**EXERCISE DESCRIPTION:** All lines from the entries below that contain the string "Chromium" should be copied out.

(Document images with source code)
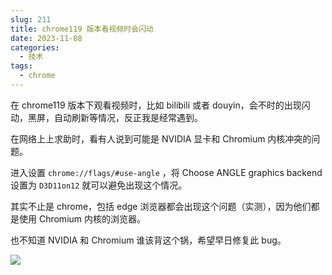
 ```yaml
---
slug: 211
title: chrome119 版本看视频时会闪动
date: 2023-11-08
categories: 
  - 技术
tags:
  - chrome
---
```


在 chrome119 版本下观看视频时，比如 bilibili 或者 douyin，会不时的出现闪动，黑屏，自动刷新等情况，反正我是经常遇到。

在网络上上求助时，看有人说到可能是 NVIDIA 显卡和 Chromium 内核冲突的问题。

进入设置 `chrome://flags/#use-angle` ，将 Choose ANGLE graphics backend 设置为 `D3D11on12` 就可以避免出现这个情况。

其实不止是 chrome，包括 edge 浏览器都会出现这个问题（实测），因为他们都是使用 Chromium 内核的浏览器。

也不知道 NVIDIA 和 Chromium 谁该背这个锅，希望早日修复此 bug。

![](https://imgurl.zishu.me/images/old/1699449664723_g8cxaq_.webp)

**OUTPUT FOR THIS TASK:**
在网络上上求助时，看有人说到可能是 NVIDIA 显卡和 Chromium 内核冲突的问题。
其实不止是 chrome，包括 edge 浏览器都会出现这个问题（实测），因为他们都是使用 Chromium 内核的浏览器。
也不知道 NVIDIA 和 Chromium 谁该背这个锅，希望早日修复此 bug。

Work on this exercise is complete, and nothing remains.